What you need to do — Up to and including the line bearing "with the following", output every line of the entries exactly as written, starting from the first; pictures stay out.

Material provided —
....
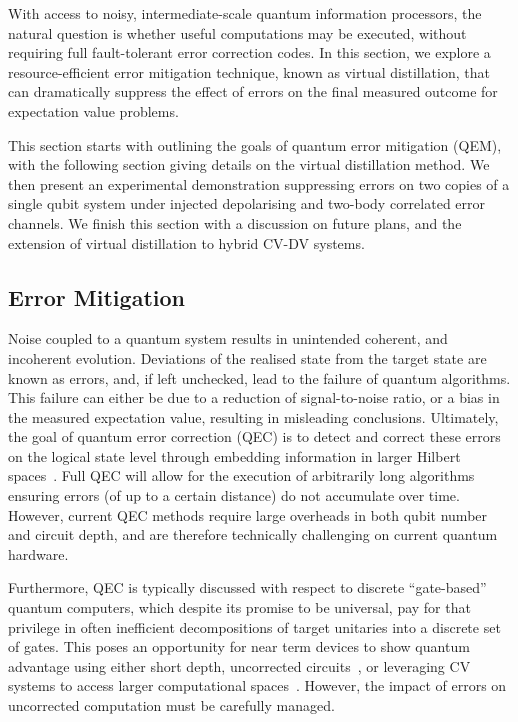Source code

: With access to noisy, intermediate-scale quantum information processors, the
natural question is whether useful computations may be executed, without
requiring full fault-tolerant error correction codes. 
In this section, we explore a resource-efficient error mitigation technique, known
as virtual distillation, that can dramatically suppress the effect of errors on
the final measured outcome for expectation value problems.

This section starts with outlining the goals of quantum error mitigation (QEM),
with the following section giving details on the virtual distillation method. We
then present an experimental demonstration suppressing errors on two copies of a single qubit system under injected depolarising and two-body correlated error channels. 
We finish this section with a discussion on future plans, and the extension of virtual distillation to hybrid
CV-DV systems.

\subsection{Error Mitigation}
\label{sec:QEM}
Noise coupled to a quantum system results in unintended coherent, and incoherent
evolution. Deviations of the realised state from the target state are known as
errors, and, if left unchecked, lead to the failure of quantum algorithms. 
This failure can either be due to a reduction of signal-to-noise ratio, or a
bias in the measured expectation value, resulting in misleading conclusions. 
Ultimately, the goal of quantum error correction (QEC) is to detect and correct
these errors on the logical state level through embedding information in larger Hilbert spaces~\cite{terhal_quantum_2015}.
Full QEC will allow for the execution of arbitrarily long algorithms ensuring errors (of
up to a certain distance) do not accumulate over time. However, current QEC
methods require large overheads in both qubit number and circuit depth, and are
therefore technically challenging on current quantum hardware.

Furthermore, QEC is typically discussed with respect to
discrete ``gate-based'' quantum computers, which despite its promise
to be universal, pay for that privilege in often inefficient decompositions of
target unitaries into a discrete set of gates. 
This poses an opportunity for
near term devices to show quantum advantage using either short depth,
uncorrected circuits~\cite{preskill_quantum_2018}, or leveraging CV systems to access larger computational spaces~\cite{liu_hybrid_2026}. However, the impact of errors on uncorrected computation must be carefully managed.

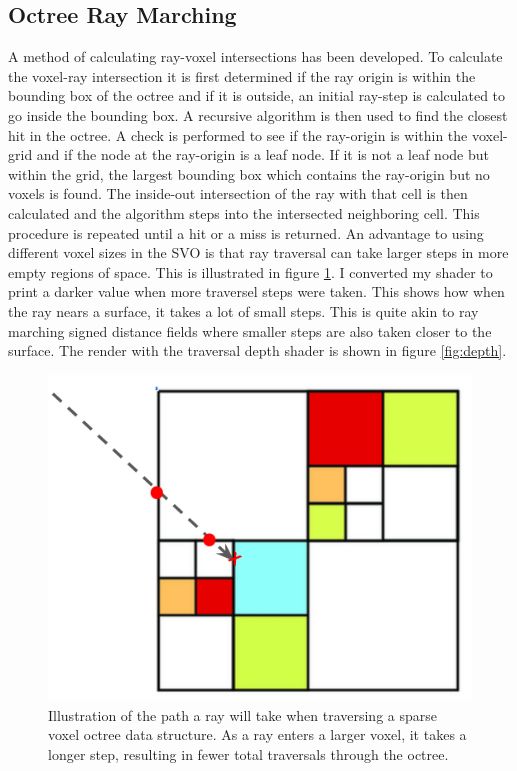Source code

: \subsection*{Octree Ray Marching}
A method of calculating ray-voxel intersections has been developed. To calculate the voxel-ray intersection it is first determined if the ray origin is within the bounding box of the octree and if it is outside, an initial ray-step is calculated to go inside the bounding box. A recursive algorithm is then used to find the closest hit in the octree. A check is performed to see if the ray-origin is within the voxel-grid and if the node at the ray-origin is a leaf node. If it is not a leaf node but within the grid, the largest bounding box which contains the ray-origin but no voxels is found. The inside-out intersection of the ray with that cell is then calculated and the algorithm steps into the intersected neighboring cell. This procedure is repeated until a hit or a miss is returned. An advantage to using different voxel sizes in the SVO is that ray traversal can take larger steps in more empty regions of space. This is illustrated in figure \ref{fig:trace}. I converted my shader to print a darker value when more traversel steps were taken. This shows how when the ray nears a surface, it takes a lot of small steps. This is quite akin to ray marching signed distance fields where smaller steps are also taken closer to the surface. The render with the traversal depth shader is shown in figure \ref{fig:depth}.
\begin{figure}
	\centering
	\includegraphics[width=.8\linewidth]{trace}
	\caption{Illustration of the path a ray will take when traversing a sparse voxel octree data structure. As a ray enters a larger voxel, it takes a longer step, resulting in fewer total traversals through the octree.}
	\label{fig:trace}
\end{figure}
....
Result for this task —
Source code

: With access to noisy, intermediate-scale quantum information processors, the
natural question is whether useful computations may be executed, without
requiring full fault-tolerant error correction codes. 
In this section, we explore a resource-efficient error mitigation technique, known
as virtual distillation, that can dramatically suppress the effect of errors on
the final measured outcome for expectation value problems.

This section starts with outlining the goals of quantum error mitigation (QEM),
with the following section giving details on the virtual distillation method. We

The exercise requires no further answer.